Instructions for the task —
Reproduce only this part of the listing: the line with "<td><p>Add-in programs</p></td>", plus every line after it through the last.

Records —
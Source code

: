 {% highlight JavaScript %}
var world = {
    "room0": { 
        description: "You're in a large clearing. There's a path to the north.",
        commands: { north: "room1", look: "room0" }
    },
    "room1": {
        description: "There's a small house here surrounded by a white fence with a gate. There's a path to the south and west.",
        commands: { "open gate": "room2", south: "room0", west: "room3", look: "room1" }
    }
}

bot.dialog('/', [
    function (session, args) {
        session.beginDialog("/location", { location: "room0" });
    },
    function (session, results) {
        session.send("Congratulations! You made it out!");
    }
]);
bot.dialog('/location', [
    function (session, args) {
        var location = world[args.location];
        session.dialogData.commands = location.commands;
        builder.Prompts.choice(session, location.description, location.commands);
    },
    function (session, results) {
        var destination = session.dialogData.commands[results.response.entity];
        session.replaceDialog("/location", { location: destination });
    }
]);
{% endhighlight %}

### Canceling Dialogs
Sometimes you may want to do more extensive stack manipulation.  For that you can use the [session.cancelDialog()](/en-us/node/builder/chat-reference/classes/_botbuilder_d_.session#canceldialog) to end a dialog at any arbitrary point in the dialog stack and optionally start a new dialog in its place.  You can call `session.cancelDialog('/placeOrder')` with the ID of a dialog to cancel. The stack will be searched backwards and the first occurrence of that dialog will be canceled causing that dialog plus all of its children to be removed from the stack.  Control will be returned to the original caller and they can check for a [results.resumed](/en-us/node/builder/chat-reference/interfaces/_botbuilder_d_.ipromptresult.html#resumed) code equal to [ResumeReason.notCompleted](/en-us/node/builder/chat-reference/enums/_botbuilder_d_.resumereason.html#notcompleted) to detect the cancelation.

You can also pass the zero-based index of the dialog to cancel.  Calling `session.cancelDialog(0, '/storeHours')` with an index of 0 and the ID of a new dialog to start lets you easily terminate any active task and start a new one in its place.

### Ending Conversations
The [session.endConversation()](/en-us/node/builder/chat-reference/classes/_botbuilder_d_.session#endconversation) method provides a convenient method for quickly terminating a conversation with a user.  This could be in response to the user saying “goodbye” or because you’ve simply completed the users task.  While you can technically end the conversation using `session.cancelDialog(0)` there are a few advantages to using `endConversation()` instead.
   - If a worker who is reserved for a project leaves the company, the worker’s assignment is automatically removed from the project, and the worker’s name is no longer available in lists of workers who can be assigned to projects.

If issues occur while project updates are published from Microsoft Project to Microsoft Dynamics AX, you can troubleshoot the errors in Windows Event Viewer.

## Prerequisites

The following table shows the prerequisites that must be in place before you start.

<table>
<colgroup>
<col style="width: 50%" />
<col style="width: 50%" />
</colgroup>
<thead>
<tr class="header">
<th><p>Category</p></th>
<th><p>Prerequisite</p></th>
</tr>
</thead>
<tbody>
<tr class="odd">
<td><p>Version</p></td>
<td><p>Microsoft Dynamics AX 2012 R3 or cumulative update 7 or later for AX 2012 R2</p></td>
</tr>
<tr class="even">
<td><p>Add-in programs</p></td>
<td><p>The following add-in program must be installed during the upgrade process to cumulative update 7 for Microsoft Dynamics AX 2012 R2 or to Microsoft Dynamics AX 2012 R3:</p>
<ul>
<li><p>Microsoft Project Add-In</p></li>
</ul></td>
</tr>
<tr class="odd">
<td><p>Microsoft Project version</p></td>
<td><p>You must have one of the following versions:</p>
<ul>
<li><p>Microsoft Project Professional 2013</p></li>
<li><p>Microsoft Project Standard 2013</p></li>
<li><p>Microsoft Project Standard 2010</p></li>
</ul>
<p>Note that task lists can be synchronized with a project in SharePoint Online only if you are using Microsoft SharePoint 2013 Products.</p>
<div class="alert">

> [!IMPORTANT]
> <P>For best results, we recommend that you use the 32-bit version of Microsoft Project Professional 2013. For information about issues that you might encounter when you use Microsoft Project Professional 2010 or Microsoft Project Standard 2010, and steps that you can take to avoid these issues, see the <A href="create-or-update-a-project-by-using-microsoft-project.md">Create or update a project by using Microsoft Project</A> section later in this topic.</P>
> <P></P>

Solution for this problem —
<td><p>Add-in programs</p></td>
<td><p>The following add-in program must be installed during the upgrade process to cumulative update 7 for Microsoft Dynamics AX 2012 R2 or to Microsoft Dynamics AX 2012 R3:</p>
<ul>
<li><p>Microsoft Project Add-In</p></li>
</ul></td>
</tr>
<tr class="odd">
<td><p>Microsoft Project version</p></td>
<td><p>You must have one of the following versions:</p>
<ul>
<li><p>Microsoft Project Professional 2013</p></li>
<li><p>Microsoft Project Standard 2013</p></li>
<li><p>Microsoft Project Standard 2010</p></li>
</ul>
<p>Note that task lists can be synchronized with a project in SharePoint Online only if you are using Microsoft SharePoint 2013 Products.</p>
<div class="alert">

> [!IMPORTANT]
> <P>For best results, we recommend that you use the 32-bit version of Microsoft Project Professional 2013. For information about issues that you might encounter when you use Microsoft Project Professional 2010 or Microsoft Project Standard 2010, and steps that you can take to avoid these issues, see the <A href="create-or-update-a-project-by-using-microsoft-project.md">Create or update a project by using Microsoft Project</A> section later in this topic.</P>
> <P></P>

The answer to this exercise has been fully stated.